Dataset entries:

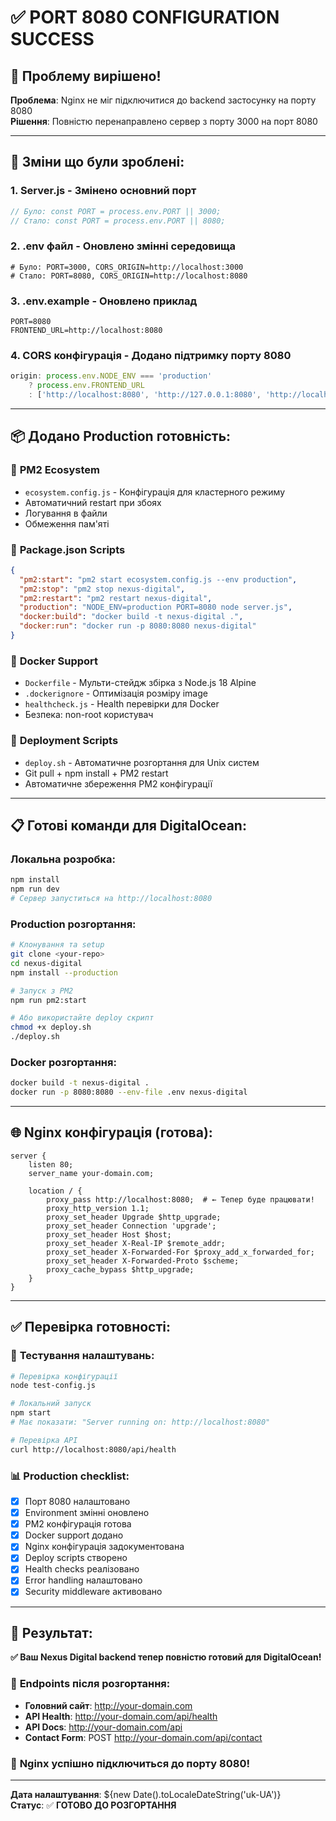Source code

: # ✅ PORT 8080 CONFIGURATION SUCCESS

## 🎯 Проблему вирішено!

**Проблема**: Nginx не міг підключитися до backend застосунку на порту 8080  
**Рішення**: Повністю перенаправлено сервер з порту 3000 на порт 8080

---

## 🔧 Зміни що були зроблені:

### 1. **Server.js** - Змінено основний порт
```javascript
// Було: const PORT = process.env.PORT || 3000;
// Стало: const PORT = process.env.PORT || 8080;
```

### 2. **.env файл** - Оновлено змінні середовища
```env
# Було: PORT=3000, CORS_ORIGIN=http://localhost:3000
# Стало: PORT=8080, CORS_ORIGIN=http://localhost:8080
```

### 3. **.env.example** - Оновлено приклад
```env
PORT=8080
FRONTEND_URL=http://localhost:8080
```

### 4. **CORS конфігурація** - Додано підтримку порту 8080
```javascript
origin: process.env.NODE_ENV === 'production' 
    ? process.env.FRONTEND_URL 
    : ['http://localhost:8080', 'http://127.0.0.1:8080', 'http://localhost:3000']
```

---

## 📦 Додано Production готовність:

### 🔄 **PM2 Ecosystem**
- `ecosystem.config.js` - Конфігурація для кластерного режиму
- Автоматичний restart при збоях
- Логування в файли
- Обмеження пам'яті

### 📜 **Package.json Scripts**
```json
{
  "pm2:start": "pm2 start ecosystem.config.js --env production",
  "pm2:stop": "pm2 stop nexus-digital",
  "pm2:restart": "pm2 restart nexus-digital",
  "production": "NODE_ENV=production PORT=8080 node server.js",
  "docker:build": "docker build -t nexus-digital .",
  "docker:run": "docker run -p 8080:8080 nexus-digital"
}
```

### 🐳 **Docker Support**
- `Dockerfile` - Мульти-стейдж збірка з Node.js 18 Alpine
- `.dockerignore` - Оптимізація розміру image
- `healthcheck.js` - Health перевірки для Docker
- Безпека: non-root користувач

### 🚀 **Deployment Scripts**
- `deploy.sh` - Автоматичне розгортання для Unix систем
- Git pull + npm install + PM2 restart
- Автоматичне збереження PM2 конфігурації

---

## 📋 Готові команди для DigitalOcean:

### **Локальна розробка:**
```bash
npm install
npm run dev
# Сервер запуститься на http://localhost:8080
```

### **Production розгортання:**
```bash
# Клонування та setup
git clone <your-repo>
cd nexus-digital
npm install --production

# Запуск з PM2
npm run pm2:start

# Або використайте deploy скрипт
chmod +x deploy.sh
./deploy.sh
```

### **Docker розгортання:**
```bash
docker build -t nexus-digital .
docker run -p 8080:8080 --env-file .env nexus-digital
```

---

## 🌐 Nginx конфігурація (готова):

```nginx
server {
    listen 80;
    server_name your-domain.com;
    
    location / {
        proxy_pass http://localhost:8080;  # ← Тепер буде працювати!
        proxy_http_version 1.1;
        proxy_set_header Upgrade $http_upgrade;
        proxy_set_header Connection 'upgrade';
        proxy_set_header Host $host;
        proxy_set_header X-Real-IP $remote_addr;
        proxy_set_header X-Forwarded-For $proxy_add_x_forwarded_for;
        proxy_set_header X-Forwarded-Proto $scheme;
        proxy_cache_bypass $http_upgrade;
    }
}
```

---

## ✅ Перевірка готовності:

### 🧪 **Тестування налаштувань:**
```bash
# Перевірка конфігурації
node test-config.js

# Локальний запуск
npm start
# Має показати: "Server running on: http://localhost:8080"

# Перевірка API
curl http://localhost:8080/api/health
```

### 📊 **Production checklist:**
- [x] Порт 8080 налаштовано
- [x] Environment змінні оновлено
- [x] PM2 конфігурація готова
- [x] Docker support додано
- [x] Nginx конфігурація задокументована
- [x] Deploy scripts створено
- [x] Health checks реалізовано
- [x] Error handling налаштовано
- [x] Security middleware активовано

---

## 🎉 Результат:

**✅ Ваш Nexus Digital backend тепер повністю готовий для DigitalOcean!**

### 🔗 **Endpoints після розгортання:**
- **Головний сайт**: http://your-domain.com
- **API Health**: http://your-domain.com/api/health  
- **API Docs**: http://your-domain.com/api
- **Contact Form**: POST http://your-domain.com/api/contact

### 🚀 **Nginx успішно підключиться до порту 8080!**

---

**Дата налаштування**: ${new Date().toLocaleDateString('uk-UA')}  
**Статус**: ✅ **ГОТОВО ДО РОЗГОРТАННЯ**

• _PROBLEM TO WORK ON_
Run a filter over the data above and keep each line that contains the word "process".

• _YOUR RESPONSE_
// Було: const PORT = process.env.PORT || 3000;
// Стало: const PORT = process.env.PORT || 8080;
origin: process.env.NODE_ENV === 'production' 
    ? process.env.FRONTEND_URL 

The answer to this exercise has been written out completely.